March 25

What was advertised in a revolutionary American newspaper 250 years ago today?

New-York Gazette and Weekly Mercury (March 25, 1776).

“Work in the jewellery way … all sorts of silver-smiths work.”

By the time that Charles Oliver Bruff, a goldsmith and jeweler, placed his advertisement in the March 25, 1776, edition of the New-York Gazette and Weekly Mercury he was a veteran advertiser with at least a decade of experience running notices in the public prints in New York.  While little direct evidence about the effectiveness of advertising in early America exists, the fact that Bruff repeatedly invested in marketing suggests that he believed that it worked and considered it worth the investment.  Indeed, his latest advertisement consisted of two advertisements.  The copy for the first one ran as its own notice in the Constitutional Gazette more than six months earlier.  As the first anniversary of the battles at Lexington and Concord approached, Bruff once again offered swords to “Those GENTLEMEN who are forming themselves into COMPANIES in defence of their LIBERTIES.”

Bruff may have considered advertising effective because he did more than merely announce that he had goods for sale.  Instead, he carefully crafted appeals to consumers, encouraging them to purchase his wares.  As he targeted prospective customers “forming themselves into COMPANIES,” for instance, he adorned them with likenesses of British politicians who advocated for the American colonies and corresponding mottoes, including “[William] Pitt’s head, Magna Charta and Freedom” and “[John]Wilkes’s head[,] Wilkes and Liberty.”  He also underscored that the words he stocked were “made in America, all manufactured by said BRUFF.”  When nonimportation agreements became one of the primary strategies for practicing politics, Bruff and other entrepreneurs marketed goods produced in the colonies.

The goldsmith and jeweler also deployed visual images to promote his business.  He advised readers that he kept shop “At the sign of the Tea Pot, Tankard, and Earring,” but they likely noticed the woodcut that adorned his advertisement before anything else.  It featured several of the items available at his shop, including a handheld looking glass with an ornate handle and frame, a ring, a buckle, and an earring.  The image also included an elaborate coat of arms.  A shield decorated with two silver balls, a chevron, and a fish was in the center.  A hand grasping a sheaf of wheat appeared above the shield.  Ribbons cascaded over the side, giving way to leaves and flowers.  The ornate woodcut corresponded to an appeal that Bruff made in the second of those advertisements combined into a single lengthy advertisement: “He engraves all sorts of arms, crests, cyphers, heads, and fancies in the neatest manner.”  For good measure, he reminded prospective customers that he also engraved “all emblems of liberty” on jewelry and other items.
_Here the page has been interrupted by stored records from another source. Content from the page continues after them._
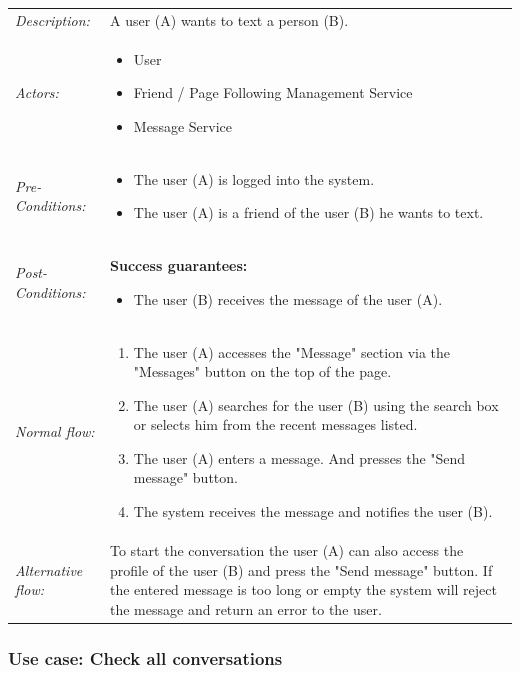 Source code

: \documentclass[11pt,a4paper]{report}
\begin{document}
\begin{longtable}{p{} | p{}}
        \hline
        \emph{Description:} & A user (A) wants to text a person (B).\\
        \emph{Actors:} & 
            \begin{itemize} 
                \item User
                \item Friend / Page Following Management Service
                \item Message Service
             \end{itemize} \\
        \emph{Pre-Conditions:} & 
            \begin{itemize} 
                \item The user (A) is logged into the system.
                \item The user (A) is a friend of the user (B) he wants to text.
             \end{itemize} \\
        \emph{Post-Conditions:} & \textbf{Success guarantees:} 
            \begin{itemize} 
                \item The user (B) receives the message of the user (A).
            \end{itemize} \\
        \emph{Normal flow:} & 
            \begin{enumerate} 
                \item The user (A) accesses the "Message" section via the "Messages" button on the top of the page.
                \item The user (A) searches for the user (B) using the search box or selects him from the recent messages listed.
                \item The user (A) enters a message. And presses the "Send message" button.
                \item The system receives the message and notifies the user (B).
             \end{enumerate} \\
        \emph{Alternative flow:} & To start the conversation the user (A) can also access the profile of the user (B) and press the "Send message" button. If the entered message is too long or empty the system will reject the message and return an error to the user.\\ 
             \hline
\end{longtable}

\subsubsection{Use case: Check all conversations}
\end{document}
In addition to his “work in the jewellery way” and “silver-smiths work,” Bruff provided other services to entice customers into his shop.  He cleaned watches, installed new glass, and made other repairs at reasonable prices and even “works hair in springs, birds, figures, cyphers, crests and cupid fancies” and “plaits hair in the neatest manner.”  Bruff made his advertisements worth the investment by developing a variety of appeals to consumers and promising an array of goods and services to encourage them to visit his shop.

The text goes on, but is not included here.